Specyficznym rodzajem stresu odczuwanego przez studentów jest stres egzaminacyjny, dopada ich w drodze na salę egzaminacyjną, bądź niemiłosiernie dręczy już wiele tygodni przed egzaminem. Zdecydowana większość badanych studentów stwierdziła, że największe natężenie reakcji stresowej pojawia się podczas egzaminu ustnego - zasycha w ustach, pocą się ręce. a - co najgorsze - w głowie panuje kompletna pustka.. Na drugim miejscu badani podają egzamin pisemny nietestowy. a na trzecim - egzamin pisemny testowy.
Większość z badanych studentów twierdzi, że informacje o egzaminującym mają zasadniczy wpływ na natężenie reakcji stresowej, przy czym im są to korzystniejsze informacje dla zdającego, tym stosunkowo lepiej jest tolerowana konieczność udziału w egzaminie.
Do czynników potęgujących doznania stresowe w trakcie egzaminu badani studenci w pierwszej kolejności zaliczają opinię o egzaminatorze jako osobie „ostrej i wymagającej’, dalej niezdanie egzaminu przez osoby egzaminowane wcześniej oraz świadomość nieopanowania całości obowiązującego materiału. Spośród pozostałych możliwości studenci obu toków studiów wybrali: świadomość obecności objawów obiektywnych stresu i strach przed pytaniami dodatkowymi, jako znaczące w nasilaniu stresu.

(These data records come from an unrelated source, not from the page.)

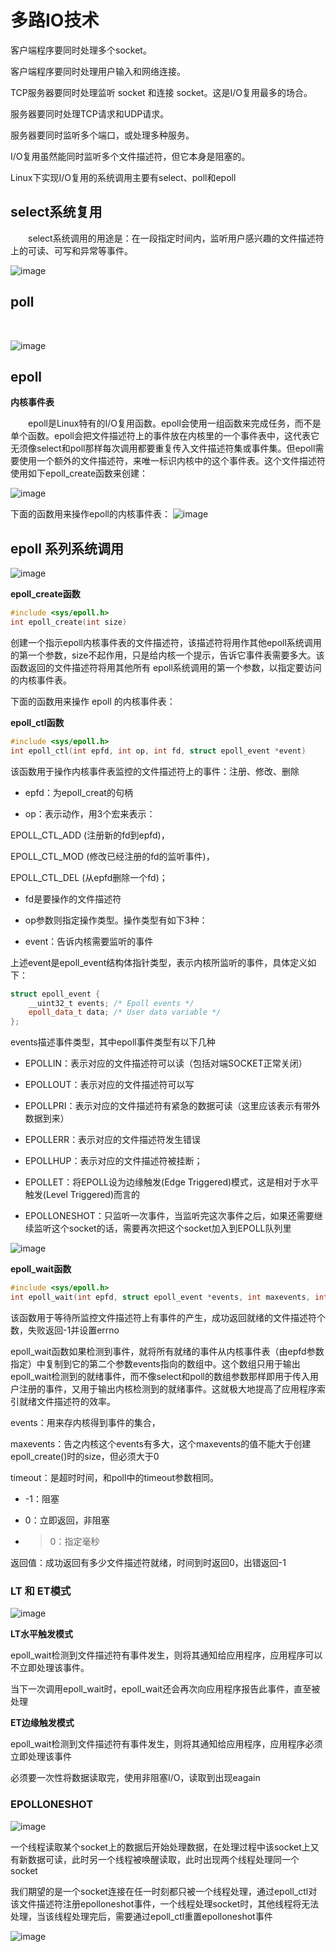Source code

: # 多路IO技术

客户端程序要同时处理多个socket。

客户端程序要同时处理用户输入和网络连接。

TCP服务器要同时处理监听 socket 和连接 socket。这是I/O复用最多的场合。

服务器要同时处理TCP请求和UDP请求。

服务器要同时监听多个端口，或处理多种服务。

I/O复用虽然能同时监听多个文件描述符，但它本身是阻塞的。

Linux下实现I/O复用的系统调用主要有select、poll和epoll

## select系统复用

&emsp;&emsp;select系统调用的用途是：在一段指定时间内，监听用户感兴趣的文件描述符上的可读、可写和异常等事件。

![image](https://user-images.githubusercontent.com/81791654/169495554-25f6778d-13ff-4033-a3a0-f644348a9e43.png)

## poll 

&emsp;&emsp;

![image](https://user-images.githubusercontent.com/81791654/169496459-9efa13d2-9065-4a63-9f1c-81f4fe146782.png)

## epoll 

**内核事件表**

&emsp;&emsp;epoll是Linux特有的I/O复用函数。epoll会使用一组函数来完成任务，而不是单个函数。epoll会把文件描述符上的事件放在内核里的一个事件表中，这代表它无须像select和poll那样每次调用都要重复传入文件描述符集或事件集。但epoll需要使用一个额外的文件描述符，来唯一标识内核中的这个事件表。这个文件描述符使用如下epoll_create函数来创建：

![image](https://user-images.githubusercontent.com/81791654/169548261-3f36c27a-dff4-499f-b360-ca70fc7d09ca.png)

下面的函数用来操作epoll的内核事件表：
![image](https://user-images.githubusercontent.com/81791654/169548428-f1f3ed79-d4e2-4a3f-8bc1-ce350ecf6761.png)



## epoll 系列系统调用

![image](https://user-images.githubusercontent.com/81791654/170219359-1913b1ed-886c-439a-a95a-63542a6c7556.png)

**epoll_create函数**

```cpp
#include <sys/epoll.h>
int epoll_create(int size)
```

创建一个指示epoll内核事件表的文件描述符，该描述符将用作其他epoll系统调用的第一个参数，size不起作用，只是给内核一个提示，告诉它事件表需要多大。该函数返回的文件描述符将用其他所有 epoll系统调用的第一个参数，以指定要访问的内核事件表。

下面的函数用来操作 epoll 的内核事件表：

**epoll_ctl函数**

```cpp
#include <sys/epoll.h>
int epoll_ctl(int epfd, int op, int fd, struct epoll_event *event)
```

该函数用于操作内核事件表监控的文件描述符上的事件：注册、修改、删除

* epfd：为epoll_creat的句柄

* op：表示动作，用3个宏来表示：

EPOLL_CTL_ADD (注册新的fd到epfd)，

EPOLL_CTL_MOD (修改已经注册的fd的监听事件)，

EPOLL_CTL_DEL (从epfd删除一个fd)；

* fd是要操作的文件描述符

* op参数则指定操作类型。操作类型有如下3种：

* event：告诉内核需要监听的事件

上述event是epoll_event结构体指针类型，表示内核所监听的事件，具体定义如下：

```cpp
struct epoll_event {
    __uint32_t events; /* Epoll events */
    epoll_data_t data; /* User data variable */
};
```
events描述事件类型，其中epoll事件类型有以下几种

* EPOLLIN：表示对应的文件描述符可以读（包括对端SOCKET正常关闭）

* EPOLLOUT：表示对应的文件描述符可以写

* EPOLLPRI：表示对应的文件描述符有紧急的数据可读（这里应该表示有带外数据到来）

* EPOLLERR：表示对应的文件描述符发生错误

* EPOLLHUP：表示对应的文件描述符被挂断；

* EPOLLET：将EPOLL设为边缘触发(Edge Triggered)模式，这是相对于水平触发(Level Triggered)而言的

* EPOLLONESHOT：只监听一次事件，当监听完这次事件之后，如果还需要继续监听这个socket的话，需要再次把这个socket加入到EPOLL队列里

![image](https://user-images.githubusercontent.com/81791654/170411993-90fc9414-6f0f-44dc-a88c-fb7ce8c6c447.png)

**epoll_wait函数**

```cpp
#include <sys/epoll.h>
int epoll_wait(int epfd, struct epoll_event *events, int maxevents, int timeout)
```

该函数用于等待所监控文件描述符上有事件的产生，成功返回就绪的文件描述符个数，失败返回-1并设置errno

epoll_wait函数如果检测到事件，就将所有就绪的事件从内核事件表（由epfd参数指定）中复制到它的第二个参数events指向的数组中。这个数组只用于输出epoll_wait检测到的就绪事件，而不像select和poll的数组参数那样即用于传入用户注册的事件，又用于输出内核检测到的就绪事件。这就极大地提高了应用程序索引就绪文件描述符的效率。

events：用来存内核得到事件的集合，

maxevents：告之内核这个events有多大，这个maxevents的值不能大于创建epoll_create()时的size，但必须大于0

timeout：是超时时间，和poll中的timeout参数相同。

* -1：阻塞

* 0：立即返回，非阻塞

* >0：指定毫秒

返回值：成功返回有多少文件描述符就绪，时间到时返回0，出错返回-1

### LT 和 ET模式

![image](https://user-images.githubusercontent.com/81791654/170442531-4c46916f-d849-48c0-9d1e-c99c42d8f8b3.png)

**LT水平触发模式**

epoll_wait检测到文件描述符有事件发生，则将其通知给应用程序，应用程序可以不立即处理该事件。

当下一次调用epoll_wait时，epoll_wait还会再次向应用程序报告此事件，直至被处理

**ET边缘触发模式**

epoll_wait检测到文件描述符有事件发生，则将其通知给应用程序，应用程序必须立即处理该事件

必须要一次性将数据读取完，使用非阻塞I/O，读取到出现eagain

### EPOLLONESHOT

![image](https://user-images.githubusercontent.com/81791654/170443912-62ceed4d-c4c5-462a-8148-7ab0c9657626.png)

一个线程读取某个socket上的数据后开始处理数据，在处理过程中该socket上又有新数据可读，此时另一个线程被唤醒读取，此时出现两个线程处理同一个socket

我们期望的是一个socket连接在任一时刻都只被一个线程处理，通过epoll_ctl对该文件描述符注册epolloneshot事件，一个线程处理socket时，其他线程将无法处理，当该线程处理完后，需要通过epoll_ctl重置epolloneshot事件

![image](https://user-images.githubusercontent.com/81791654/170444562-418206bc-48b3-42f3-8289-228e5bbe9800.png)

Ostatnim zagadnieniem, o które pytano ankietowanych studentów, były formy radzenia sobie ze stresem egzaminacyjnym. Większość twierdzi, że woli przychodzić na egzamin bezpośrednio przed jego rozpoczęciem lub też wchodzić na egzamin w pierwszej kolejności. Do pozostałych form radzenia sobie ze stresem studenci zaliczyli: wypalanie papierosa lub wypicie kawy przed egzaminem i poprawę pewności siebie poprzez zaopatrzenie się w „pomoce naukowe’. Gruntowne przygotowanie się do egzaminu jako metoda radzenia sobie ze stresem znalazło się na ostatnim miejscu.